La cugina Ilaria, la laurea sulle morti bianche a Cosenza e l’omaggio della zia Emma
«È stato un viaggio lungo e necessario». Il momento più commovente? «Quando la zia mi ha messo la corona d’alloro in testa». Ilaria Colombraro, 32 anni, ha appena conseguito la laurea magistrale in Economia aziendale e management all’Università della Calabria con una tesi sulla sicurezza sul lavoro elaborata a partire dalla tragica morte di sua cugina Luana D’Orazio. È stata proprio la zia Emma — la madre della ventiduenne trascinata dall’orditoio a cui lavorava il 3 maggio 2021 a Montemurlo — a rendere omaggio per prima alla nipote all’uscita dalla discussione.
«Io e Luana ci volevamo molto bene. È divenuta un simbolo e non potevo non considerarlo. Parliamoci chiaro — spiega la dottoressa Colombraro — oramai è diventata una strage: dalla tesi emerge una situazione critica, anche peggio del passato. La storia di Luana ha toccato tutto il Paese ed è giusto che anche a livello accademico si diffonda una cultura della sicurezza». Quando è avvenuta la tragedia Ilaria si trovava proprio all’università, a Cosenza: «Mi chiamò mio fratello, ero incredula. Sono scesa subito a Strongoli Marina (Crotone), il paese di origine di tutta la famiglia, compresa zia Emma». L’indomani sono tutti partiti per Pistoia, dove Luana D’Orazio abitava. Alla guida della macchina c’era proprio Ilaria. Che spiega il rapporto con la cugina: «Ci sentivamo quasi tutti i giorni, prendevo spesso il pullman, il treno, l’aereo e venivo a trovarla. Sono un po’ introversa ma ci volevamo bene, sono stata anche la madrina della sua cresima».

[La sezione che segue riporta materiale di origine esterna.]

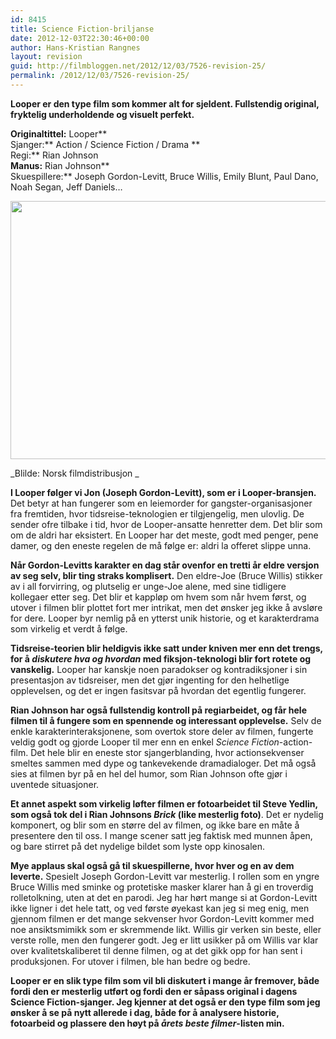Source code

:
 ```yaml
---
id: 8415
title: Science Fiction-briljanse
date: 2012-12-03T22:30:46+00:00
author: Hans-Kristian Rangnes
layout: revision
guid: http://filmbloggen.net/2012/12/03/7526-revision-25/
permalink: /2012/12/03/7526-revision-25/
---
```

**Looper er den type film som kommer alt for sjeldent. Fullstendig original, fryktelig underholdende og visuelt perfekt.<!--more-->**

**Originaltittel:** Looper**  
Sjanger:** Action / Science Fiction / Drama **  
Regi:** Rian Johnson  
**Manus:** Rian Johnson**  
Skuespillere:** Joseph Gordon-Levitt, Bruce Willis, Emily Blunt, Paul Dano, Noah Segan, Jeff Daniels&#8230;

<a href="http://filmbloggen.net/2012/10/18/science-fiction-briljanse-i-looper/joseph-gordon-levitt/" rel="attachment wp-att-7534"><img class="alignnone size-large wp-image-7534" src="http://filmbloggen.net/wp-content/uploads//2012/10/2-620x413.jpg" alt="" width="620" height="413" /></a>

_Blilde: Norsk filmdistribusjon _

**I Looper følger vi Jon (Joseph Gordon-Levitt), som er i Looper-bransjen.** Det betyr at han fungerer som en leiemorder for gangster-organisasjoner fra fremtiden, hvor tidsreise-teknologien er tilgjengelig, men ulovlig. De sender ofre tilbake i tid, hvor de Looper-ansatte henretter dem. Det blir som om de aldri har eksistert. En Looper har det meste, godt med penger, pene damer, og den eneste regelen de må følge er: aldri la offeret slippe unna.

**Når Gordon-Levitts karakter en dag står ovenfor en tretti år eldre versjon av seg selv, blir ting straks komplisert.** Den eldre-Joe (Bruce Willis) stikker av i all forvirring, og plutselig er unge-Joe alene, med sine tidligere kollegaer etter seg. Det blir et kappløp om hvem som når hvem først, og utover i filmen blir plottet fort mer intrikat, men det ønsker jeg ikke å avsløre for dere. Looper byr nemlig på en ytterst unik historie, og et karakterdrama som virkelig et verdt å følge.

**Tidsreise-teorien blir heldigvis ikke satt under kniven mer enn det trengs, for å _diskutere hva og hvordan_ med fiksjon-teknologi blir fort rotete og vanskelig.** Looper har kanskje noen paradokser og kontradiksjoner i sin presentasjon av tidsreiser, men det gjør ingenting for den helhetlige opplevelsen, og det er ingen fasitsvar på hvordan det egentlig fungerer.

**Rian Johnson har også fullstendig kontroll på regiarbeidet, og får hele filmen til å fungere som en spennende og interessant opplevelse.** Selv de enkle karakterinteraksjonene, som overtok store deler av filmen, fungerte veldig godt og gjorde Looper til mer enn en enkel _Science Fiction_-action-film. Det hele blir en eneste stor sjangerblanding, hvor actionsekvenser smeltes sammen med dype og tankevekende dramadialoger. Det må også sies at filmen byr på en hel del humor, som Rian Johnson ofte gjør i uventede situasjoner.

**Et annet aspekt som virkelig løfter filmen er fotoarbeidet til Steve Yedlin, som også tok del i Rian Johnsons _Brick_ (like mesterlig foto)**. Det er nydelig komponert, og blir som en større del av filmen, og ikke bare en måte å presentere den til oss. I mange scener satt jeg faktisk med munnen åpen, og bare stirret på det nydelige bildet som lyste opp kinosalen.

**Mye applaus skal også gå til skuespillerne, hvor hver og en av dem leverte.** Spesielt Joseph Gordon-Levitt var mesterlig. I rollen som en yngre Bruce Willis med sminke og protetiske masker klarer han å gi en troverdig rolletolkning, uten at det en parodi. Jeg har hørt mange si at Gordon-Levitt ikke ligner i det hele tatt, og ved første øyekast kan jeg si meg enig, men gjennom filmen er det mange sekvenser hvor Gordon-Levitt kommer med noe ansiktsmimikk som er skremmende likt. Willis gir verken sin beste, eller verste rolle, men den fungerer godt. Jeg er litt usikker på om Willis var klar over kvalitetskaliberet til denne filmen, og at det gikk opp for han sent i produksjonen. For utover i filmen, ble han bedre og bedre.

**Looper er en slik type film som vil bli diskutert i mange år fremover, både fordi den er mesterlig utført og fordi den er såpass original i dagens Science Fiction-sjanger. Jeg kjenner at det også er den type film som jeg ønsker å se på nytt allerede i dag, både for å analysere historie, fotoarbeid og plassere den høyt på _årets beste filmer_-listen min.**

<div class="video-shortcode">
</div>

Il lavoro di ricerca conclusivo del suo percorso universitario — con cui ha conseguito la votazione di 104 — è intitolato «Sicurezza sul lavoro, infortuni e morti bianche: il caso di Luana D’Orazio». In copertina c’è proprio la ventiduenne sorridente, che in uno scatto di qualche anno fa esprime tutta la sua gioia di vivere. «L’anno scorso — continua a raccontare Ilaria — quando mi mancavano pochi esami, avevo dato indicazione su un titolo provvisorio incentrato sul captale umano e i giovani. Dopo la tragedia ho virato subito su questo caso, aiutata e sostenuta dal professor Pietro Iaquinta che ha creduto in questo tema e in me».
Infine l’appello: «Azzerare le morti sul lavoro è impossibile, ma diminuirle è un dovere. Troppi pochi controlli e poca deterrenza aiutano questo sistema malato. Se nessuno si fa sentire le cose non cambiano. E io lo faccio con tutti i mezzi che ho».